La docteure en pharmacologie appelle à la prudence. "On ne sait pas quel type d'actif est extrait de ces plantes ni comment l'extraction est réalisée." Et explique que selon les solvants utilisés, "ce n'est pas la même quantité d'actif qui est extraite". "On ne s'improvise pas à fabriquer des extraits végétaux."
Pourtant, ces compléments alimentaires promettent "équilibre hormonal", "régulation du syndrome prémenstruel" ou encore clament: "Fini la mauvaise humeur, le stress et autres symptômes pendant la période du SPM".
Confusion pour le consommateur
La Direction générale de la concurrence, de la consommation et de la répression des fraudes (DGCCRF) rappelle que les compléments alimentaires sont "des denrées alimentaires dont le but est de compléter le régime alimentaire normal". Et insiste: "Les compléments alimentaires ne sont pas (des) médicaments".
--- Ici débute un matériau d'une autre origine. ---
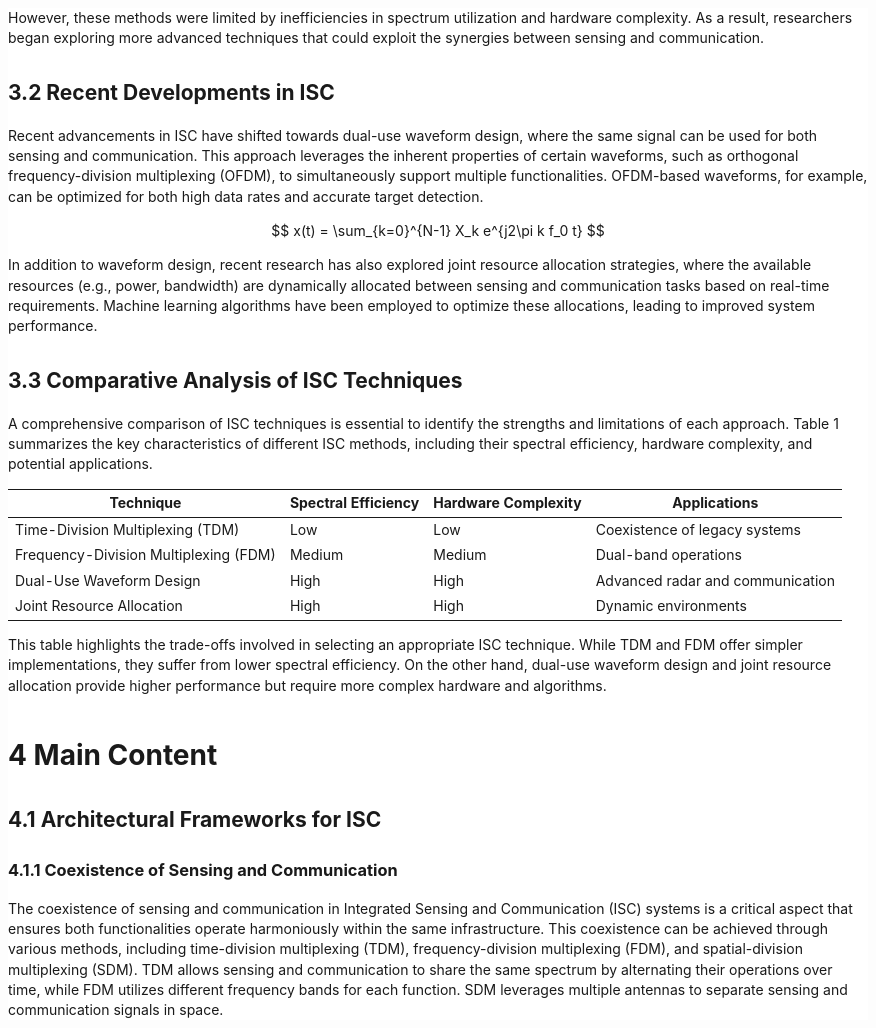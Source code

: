 However, these methods were limited by inefficiencies in spectrum utilization and hardware complexity. As a result, researchers began exploring more advanced techniques that could exploit the synergies between sensing and communication.

## 3.2 Recent Developments in ISC

Recent advancements in ISC have shifted towards dual-use waveform design, where the same signal can be used for both sensing and communication. This approach leverages the inherent properties of certain waveforms, such as orthogonal frequency-division multiplexing (OFDM), to simultaneously support multiple functionalities. OFDM-based waveforms, for example, can be optimized for both high data rates and accurate target detection.

$$
x(t) = \sum_{k=0}^{N-1} X_k e^{j2\pi k f_0 t}
$$

In addition to waveform design, recent research has also explored joint resource allocation strategies, where the available resources (e.g., power, bandwidth) are dynamically allocated between sensing and communication tasks based on real-time requirements. Machine learning algorithms have been employed to optimize these allocations, leading to improved system performance.

## 3.3 Comparative Analysis of ISC Techniques

A comprehensive comparison of ISC techniques is essential to identify the strengths and limitations of each approach. Table 1 summarizes the key characteristics of different ISC methods, including their spectral efficiency, hardware complexity, and potential applications.

| Technique | Spectral Efficiency | Hardware Complexity | Applications |
| --- | --- | --- | --- |
| Time-Division Multiplexing (TDM) | Low | Low | Coexistence of legacy systems |
| Frequency-Division Multiplexing (FDM) | Medium | Medium | Dual-band operations |
| Dual-Use Waveform Design | High | High | Advanced radar and communication |
| Joint Resource Allocation | High | High | Dynamic environments |

This table highlights the trade-offs involved in selecting an appropriate ISC technique. While TDM and FDM offer simpler implementations, they suffer from lower spectral efficiency. On the other hand, dual-use waveform design and joint resource allocation provide higher performance but require more complex hardware and algorithms.

# 4 Main Content

## 4.1 Architectural Frameworks for ISC

### 4.1.1 Coexistence of Sensing and Communication

The coexistence of sensing and communication in Integrated Sensing and Communication (ISC) systems is a critical aspect that ensures both functionalities operate harmoniously within the same infrastructure. This coexistence can be achieved through various methods, including time-division multiplexing (TDM), frequency-division multiplexing (FDM), and spatial-division multiplexing (SDM). TDM allows sensing and communication to share the same spectrum by alternating their operations over time, while FDM utilizes different frequency bands for each function. SDM leverages multiple antennas to separate sensing and communication signals in space.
De plus, leur étiquetage, leur présentation et leur publicité ne doivent pas attribuer à ces produits "des propriétés de prévention, de traitement ou de guérison d'une maladie humaine, ni évoquer ces propriétés". Pourtant, certains de ces compléments alimentaires assurent bel et bien "soulager" ou "réguler" le SPM. D'autres annoncent "réduire les sautes d'humeur, la fatigue, l'inconfort physique" mais aussi "l'irritabilité et la tension nerveuse", "maintenir une humeur positive".
"Ces termes peuvent porter à confusion dans l'esprit des personnes qui les achètent", remarque pour BFMTV.com Philippe Courtois, avocat spécialisé en droit médical. Il rappelle que "ce qui guérit, soulage ou soigne relève du médicament". Or, selon lui, si ces compléments alimentaires affichent des allégations de ce genre, "c'est tout simplement de la tromperie aggravée".
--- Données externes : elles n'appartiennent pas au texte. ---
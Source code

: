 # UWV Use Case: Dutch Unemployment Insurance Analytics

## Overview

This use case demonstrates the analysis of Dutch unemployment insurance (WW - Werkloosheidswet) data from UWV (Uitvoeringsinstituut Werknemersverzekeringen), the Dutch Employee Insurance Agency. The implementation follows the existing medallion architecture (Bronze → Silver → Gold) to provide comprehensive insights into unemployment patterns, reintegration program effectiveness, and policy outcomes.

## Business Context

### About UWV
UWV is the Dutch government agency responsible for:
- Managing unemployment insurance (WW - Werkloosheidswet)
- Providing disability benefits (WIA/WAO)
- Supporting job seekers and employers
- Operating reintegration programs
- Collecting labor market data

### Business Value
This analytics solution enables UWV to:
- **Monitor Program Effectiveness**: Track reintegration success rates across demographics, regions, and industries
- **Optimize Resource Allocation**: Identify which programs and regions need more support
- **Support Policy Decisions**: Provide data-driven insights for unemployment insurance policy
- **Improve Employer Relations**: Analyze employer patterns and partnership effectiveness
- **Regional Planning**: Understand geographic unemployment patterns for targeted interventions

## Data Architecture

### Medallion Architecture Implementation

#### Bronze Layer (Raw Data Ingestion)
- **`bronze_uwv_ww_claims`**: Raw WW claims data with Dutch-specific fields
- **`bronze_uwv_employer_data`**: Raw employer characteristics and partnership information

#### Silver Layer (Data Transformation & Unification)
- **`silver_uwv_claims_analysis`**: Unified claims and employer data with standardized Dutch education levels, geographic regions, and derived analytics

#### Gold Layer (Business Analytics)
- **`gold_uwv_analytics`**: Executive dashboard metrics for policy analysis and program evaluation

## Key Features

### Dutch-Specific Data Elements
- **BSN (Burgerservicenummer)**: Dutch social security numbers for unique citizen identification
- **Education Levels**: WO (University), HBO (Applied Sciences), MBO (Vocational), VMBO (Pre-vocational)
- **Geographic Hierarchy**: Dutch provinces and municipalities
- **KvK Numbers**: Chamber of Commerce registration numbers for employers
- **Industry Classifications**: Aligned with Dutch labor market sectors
En 2015, sur 78 sites internet contrôlés, quelque 80% utilisaient des allégations de santé non autorisées ou des allégations faisant état de propriétés thérapeutiques, "pratique strictement interdite pour les denrées alimentaires car exclusivement réservée aux médicaments", pointe la DGCCRF.
Avant de se tourner vers des compléments alimentaires, le premier réflexe en cas de SPM, "c'est d'en parler à son médecin traitant, son gynécologue ou sa sage-femme", rappelle Caroline Brochet, de l'Association professionnelle de sages-femmes. Car il est impératif, selon elle, de vérifier qu'aucune pathologie ne se cache derrière ces douleurs.
"Il peut s'agit d'endométriose, d'un fibrome, d'adénomyose ou de tout autre pathologie gynécologique. Seul un professionnel de santé pourra s'en assurer, notamment avec des investigations médicales."
Et si ces douleurs relèvent en effet du champ physiologique, différentes prises en charge peuvent être proposées, assure Caroline Brochet. "Parmi les thérapeutiques, on trouve des crèmes pour les douleurs aux seins, des petites bouillottes pour les contractions de l'utérus. Il n'y a pas que les compléments alimentaires."